Weaknesses and Strengths


Effective active targeting promises decreased toxicity and increased efficacy, because the dual use of
photothermal ablation and cancer fighting drugs is very effective, and since more of the treatment is reaching
its objective rather than being dispersed throughout the body. This effect is particularly important in the context
of cancer treatment, which generally attacks the whole body, making it rife with unpleasant side effects.
CuS@MSN is also relatively easy to synthesize2, and its size can be modified easily by manipulating levels of
excess CTAC. Its surface is easily modifiable, allowing for antibodies to be attached that can that can target
specific receptors. CuS@MSN also offers the opportunity for continual monitoring and real time information on
the particle’s placement in and actions on the body. The study was rigorous and clear, effectively describing
particle behavior both in vivo and in vitro.

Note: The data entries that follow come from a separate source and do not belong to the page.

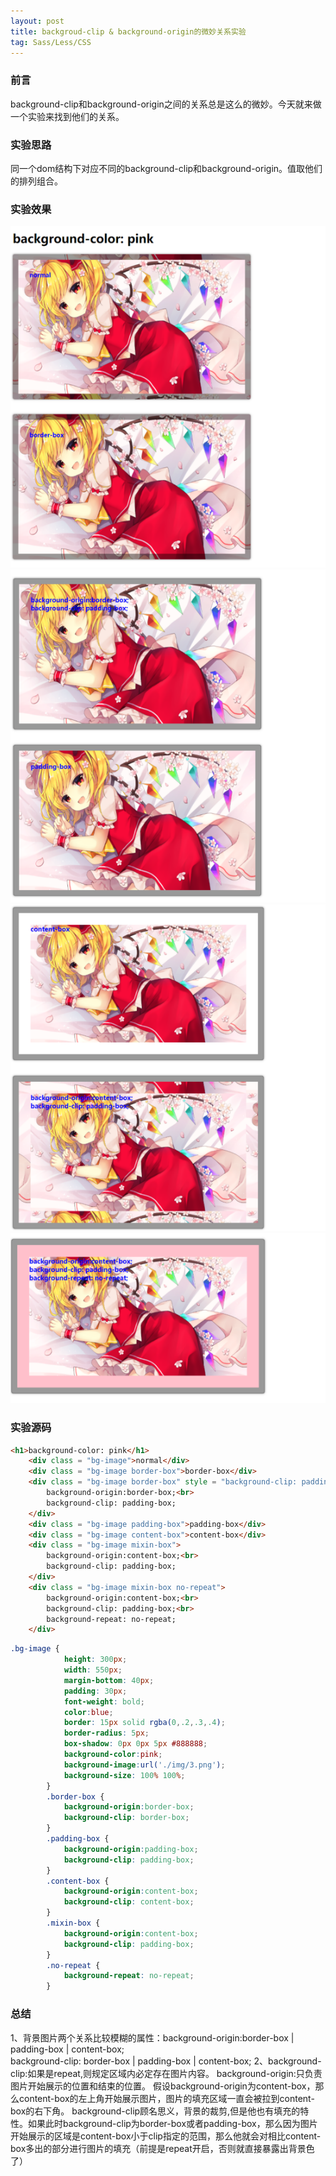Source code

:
 ```yaml
---
layout: post
title: backgroud-clip & background-origin的微妙关系实验
tag: Sass/Less/CSS
---
```


### 前言
background-clip和background-origin之间的关系总是这么的微妙。今天就来做一个实验来找到他们的关系。

### 实验思路
同一个dom结构下对应不同的background-clip和background-origin。值取他们的排列组合。

### 实验效果
![](/images/posts/background-clip&origin/1.png)
![](/images/posts/background-clip&origin/2.png)
![](/images/posts/background-clip&origin/3.png)
![](/images/posts/background-clip&origin/4.png)

### 实验源码
```html
<h1>background-color: pink</h1>
	<div class = "bg-image">normal</div>
	<div class = "bg-image border-box">border-box</div>
	<div class = "bg-image border-box" style = "background-clip: padding-box;">
		background-origin:border-box;<br>
		background-clip: padding-box;
	</div>
	<div class = "bg-image padding-box">padding-box</div>
	<div class = "bg-image content-box">content-box</div>
	<div class = "bg-image mixin-box">
		background-origin:content-box;<br>
		background-clip: padding-box;
	</div>
	<div class = "bg-image mixin-box no-repeat">
		background-origin:content-box;<br>
		background-clip: padding-box;<br>
		background-repeat: no-repeat;
	</div>
```
```css
.bg-image {
			height: 300px;
			width: 550px;
			margin-bottom: 40px;
			padding: 30px;
			font-weight: bold;
			color:blue;
			border: 15px solid rgba(0,.2,.3,.4);
			border-radius: 5px;
			box-shadow: 0px 0px 5px #888888;	
			background-color:pink;
			background-image:url('./img/3.png');
			background-size: 100% 100%;
		}
		.border-box {
			background-origin:border-box;
			background-clip: border-box;
		}
		.padding-box {
			background-origin:padding-box;
			background-clip: padding-box;
		}
		.content-box {
			background-origin:content-box;
			background-clip: content-box;
		}
		.mixin-box {
			background-origin:content-box;
			background-clip: padding-box;
		}
		.no-repeat {
			background-repeat: no-repeat;
		}
```
### 总结
1、背景图片两个关系比较模糊的属性：background-origin:border-box | padding-box | content-box;<br>
background-clip: border-box | padding-box | content-box;
2、background-clip:如果是repeat,则规定区域内必定存在图片内容。
		background-origin:只负责图片开始展示的位置和结束的位置。
		假设background-origin为content-box，那么content-box的左上角开始展示图片，图片的填充区域一直会被拉到content-box的右下角。
		background-clip顾名思义，背景的裁剪,但是他也有填充的特性。如果此时background-clip为border-box或者padding-box，那么因为图片开始展示的区域是content-box小于clip指定的范围，那么他就会对相比content-box多出的部分进行图片的填充（前提是repeat开启，否则就直接暴露出背景色了）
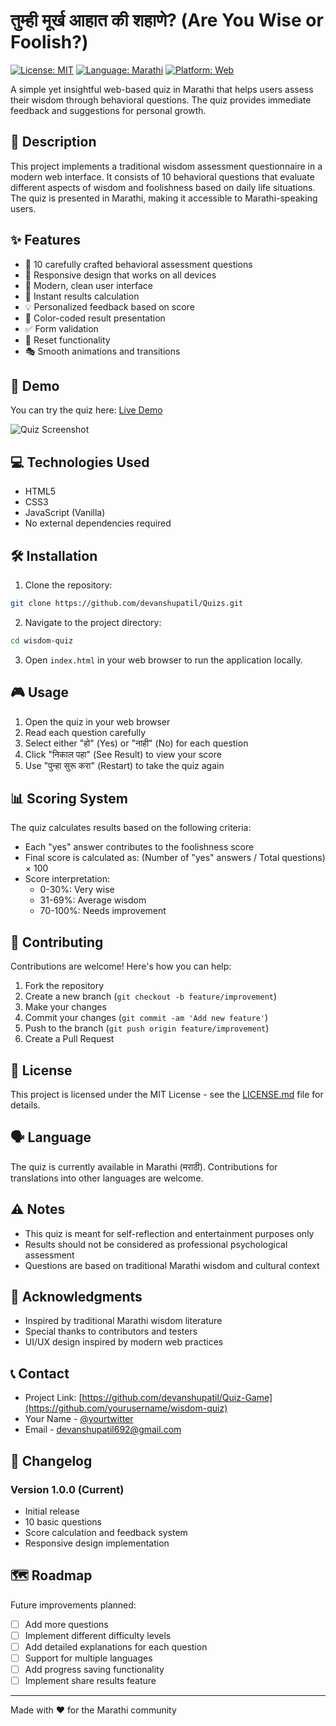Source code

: # तुम्ही मूर्ख आहात की शहाणे? (Are You Wise or Foolish?)

[![License: MIT](https://img.shields.io/badge/License-MIT-yellow.svg)](https://opensource.org/licenses/MIT)
[![Language: Marathi](https://img.shields.io/badge/Language-Marathi-orange.svg)]()
[![Platform: Web](https://img.shields.io/badge/Platform-Web-blue.svg)]()

A simple yet insightful web-based quiz in Marathi that helps users assess their wisdom through behavioral questions. The quiz provides immediate feedback and suggestions for personal growth.

## 📝 Description

This project implements a traditional wisdom assessment questionnaire in a modern web interface. It consists of 10 behavioral questions that evaluate different aspects of wisdom and foolishness based on daily life situations. The quiz is presented in Marathi, making it accessible to Marathi-speaking users.

## ✨ Features

- 🎯 10 carefully crafted behavioral assessment questions
- 📱 Responsive design that works on all devices
- 🎨 Modern, clean user interface
- 🔄 Instant results calculation
- 💡 Personalized feedback based on score
- 🌈 Color-coded result presentation
- ✅ Form validation
- 🔁 Reset functionality
- 🎭 Smooth animations and transitions

## 🚀 Demo

You can try the quiz here: [Live Demo](your-demo-link-here)

![Quiz Screenshot](screenshot-link-here)

## 💻 Technologies Used

- HTML5
- CSS3
- JavaScript (Vanilla)
- No external dependencies required

## 🛠️ Installation

1. Clone the repository:
```bash
git clone https://github.com/devanshupatil/Quizs.git
```

2. Navigate to the project directory:
```bash
cd wisdom-quiz
```

3. Open `index.html` in your web browser to run the application locally.

## 🎮 Usage

1. Open the quiz in your web browser
2. Read each question carefully
3. Select either "हो" (Yes) or "नाही" (No) for each question
4. Click "निकाल पहा" (See Result) to view your score
5. Use "पुन्हा सुरू करा" (Restart) to take the quiz again

## 📊 Scoring System

The quiz calculates results based on the following criteria:
- Each "yes" answer contributes to the foolishness score
- Final score is calculated as: (Number of "yes" answers / Total questions) × 100
- Score interpretation:
  - 0-30%: Very wise
  - 31-69%: Average wisdom
  - 70-100%: Needs improvement

## 🤝 Contributing

Contributions are welcome! Here's how you can help:

1. Fork the repository
2. Create a new branch (`git checkout -b feature/improvement`)
3. Make your changes
4. Commit your changes (`git commit -am 'Add new feature'`)
5. Push to the branch (`git push origin feature/improvement`)
6. Create a Pull Request

## 📜 License

This project is licensed under the MIT License - see the [LICENSE.md](LICENSE.md) file for details.

## 🗣️ Language

The quiz is currently available in Marathi (मराठी). Contributions for translations into other languages are welcome.

## ⚠️ Notes

- This quiz is meant for self-reflection and entertainment purposes only
- Results should not be considered as professional psychological assessment
- Questions are based on traditional Marathi wisdom and cultural context

## 🙏 Acknowledgments

- Inspired by traditional Marathi wisdom literature
- Special thanks to contributors and testers
- UI/UX design inspired by modern web practices

## 📞 Contact

- Project Link: [https://github.com/devanshupatil/Quiz-Game](https://github.com/yourusername/wisdom-quiz)
- Your Name - [@yourtwitter](https://twitter.com/yourtwitter)
- Email - devanshupatil692@gmail.com

## 📝 Changelog

### Version 1.0.0 (Current)
- Initial release
- 10 basic questions
- Score calculation and feedback system
- Responsive design implementation

## 🗺️ Roadmap

Future improvements planned:
- [ ] Add more questions
- [ ] Implement different difficulty levels
- [ ] Add detailed explanations for each question
- [ ] Support for multiple languages
- [ ] Add progress saving functionality
- [ ] Implement share results feature

---
Made with ❤️ for the Marathi community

Furthermore, CuS@MSN’s creators adeptly accounted for patient physiology and the biological barriers the
nanoparticle would face in their design.
Revolutionary as it is, the nanoparticle had several issues. When testing the efficacy of the treatment, the
mouse subjects experienced tissue burns. This occurred in the laser only control group as well, so it clearly is
not an effect created by the nanoparticle. However, as an effect of the treatment, it should therefore be
considered. It would be useful to have a quantitative measure of burn severity to analyze whether the
treatment exacerbated the effects of the laser. Long term effects of CuS@MSN nanoparticle include slight
airway thickening and increased lung cellularity. These effects resulted from long term exposure to the
nanoparticle in healthy mice. On that note, an additional study on the long-term effects of the combined
treatment in mice with tumors would give a better picture of whether the treatment truly produces fewer side
effects.

Potential Implications
This paper showcased the development of a nanoparticle that not only used the physical properties of the
material for therapeutic purpose, but also accounted for the biological barriers of the body in its design through
the use of surface engineering. Current treatments for cancerous tumors do not actively target cancerous cells
and are highly toxic to the rest of the body. Past pre-clinical studies and clinical trials have shown that there is
a need in the field for actively targeting theranostic particles. Conjugating antibodies to the surface of the
nanoparticle allows the field to advance toward treatments that do not cause excess toxicity to the rest of the
body. A shell with potential for pH driven drug release, like that in CuS@MSN might further decrease toxicity
and increase drug potency; pH responsive nanoparticles are especially useful in cancer treatment because
hypoxia creates a lower pH in tumor microenvironments than in the bloodstream. The paper did not explore it
very much, but the particle’s pH sensitivity could springboard CuS@MSN nanoparticles toward brand new
applications. For example, using CuS@MSN nanoparticles might be an effective method for seeking out
tumors in which no active targeting antibody-compound matches can be found. It could also used beyond the
world of medicine. Acid rain lowers the pH of water; a nanoparticle with pH driven release mechanisms might
be used to release chemicals for water treatment or assist in cleanup methods some other way.
References
1. Renu Geetha Bai,Sivakumar Manickam, et al. Nanotechnology Applications for Tissue Engineering,
2015, 195-213.
2. Pan, L.; He, Q.; Liu, J.; Chen, Y.; Ma, M.; Zhang, L.; Shi, J. Nuclear-Targeted Drug Delivery of Tat
Peptide- Conjugated Monodisperse Mesoporous Silica Nanoparticles.J. Am. Chem. Soc. 2012, 134,
5722–5725.
3. Mol. Pharmaceutics 2010, 7, 6, 1913-1920.